Audio transformer is the inline voice-signal injection point per
USER-ID-1 §3.1; context.voice_match is the intermediate signal.

Co-Authored-By: Claude Sonnet 4.6 <noreply@anthropic.com>
---
 ovos-audio-in-1.md | 8 ++++++--
 1 file changed, 6 insertions(+), 2 deletions(-)

diff --git a/ovos-audio-in-1.md b/ovos-audio-in-1.md
index 5f9a87f..71525f0 100644
--- a/ovos-audio-in-1.md
+++ b/ovos-audio-in-1.md
@@ -66,8 +66,10 @@ Canonical use cases:
   §5.1 language resolution and STT engine selection.
 - **Denoising and normalisation** — noise reduction, gain
   normalisation, format conversion.
-- **Speaker recognition** — writes a `speaker_id` (or equivalent)
-  into `Message.context` for downstream personalisation.

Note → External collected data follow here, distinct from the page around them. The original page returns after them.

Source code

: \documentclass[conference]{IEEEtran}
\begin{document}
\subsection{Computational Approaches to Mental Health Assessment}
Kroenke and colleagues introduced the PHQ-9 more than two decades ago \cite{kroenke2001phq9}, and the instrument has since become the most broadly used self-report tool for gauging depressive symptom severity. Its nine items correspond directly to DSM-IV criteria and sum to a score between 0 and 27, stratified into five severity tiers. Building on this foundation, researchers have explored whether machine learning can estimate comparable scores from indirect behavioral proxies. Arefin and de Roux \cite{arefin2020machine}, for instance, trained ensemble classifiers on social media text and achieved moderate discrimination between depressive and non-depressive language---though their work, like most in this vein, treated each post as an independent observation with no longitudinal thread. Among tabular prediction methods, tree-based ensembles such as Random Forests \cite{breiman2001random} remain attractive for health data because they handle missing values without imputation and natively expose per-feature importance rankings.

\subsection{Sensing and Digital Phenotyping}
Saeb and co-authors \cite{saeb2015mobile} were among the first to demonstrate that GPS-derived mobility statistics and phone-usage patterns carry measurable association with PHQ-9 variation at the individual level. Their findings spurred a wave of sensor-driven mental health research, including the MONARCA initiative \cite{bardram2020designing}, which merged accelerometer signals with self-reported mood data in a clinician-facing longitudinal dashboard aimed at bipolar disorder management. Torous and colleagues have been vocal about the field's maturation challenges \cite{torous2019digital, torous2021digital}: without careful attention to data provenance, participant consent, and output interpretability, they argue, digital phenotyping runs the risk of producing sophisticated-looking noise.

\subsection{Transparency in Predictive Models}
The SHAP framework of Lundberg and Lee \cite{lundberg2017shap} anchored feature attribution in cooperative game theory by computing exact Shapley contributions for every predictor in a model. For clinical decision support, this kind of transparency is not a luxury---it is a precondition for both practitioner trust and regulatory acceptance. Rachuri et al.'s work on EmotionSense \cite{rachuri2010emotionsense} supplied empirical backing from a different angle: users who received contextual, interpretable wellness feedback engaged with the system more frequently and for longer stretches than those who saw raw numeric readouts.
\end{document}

+- **Voice-print recognition** — writes an intermediate result to
+  `Message.context` (e.g. `context.voice_match`) for consolidation
+  by a metadata transformer into `session.voice_id` per
+  OVOS-USER-ID-1 §4.1.
 
 ---
 
@@ -152,3 +154,5 @@ placed in `context.session` (**OVOS-MSG-1 §4**).
 - **OVOS-SESSION-2** — session assignment and default-session rule.
 - **OVOS-MSG-1** — session carrier (§4) and envelope.
 - **OVOS-BRIDGE-1** — satellite session assignment (§4.2.1).
+- **OVOS-USER-ID-1** — user identity resolution; voice-print
+  recognition is an audio-transformer use case (§4.1).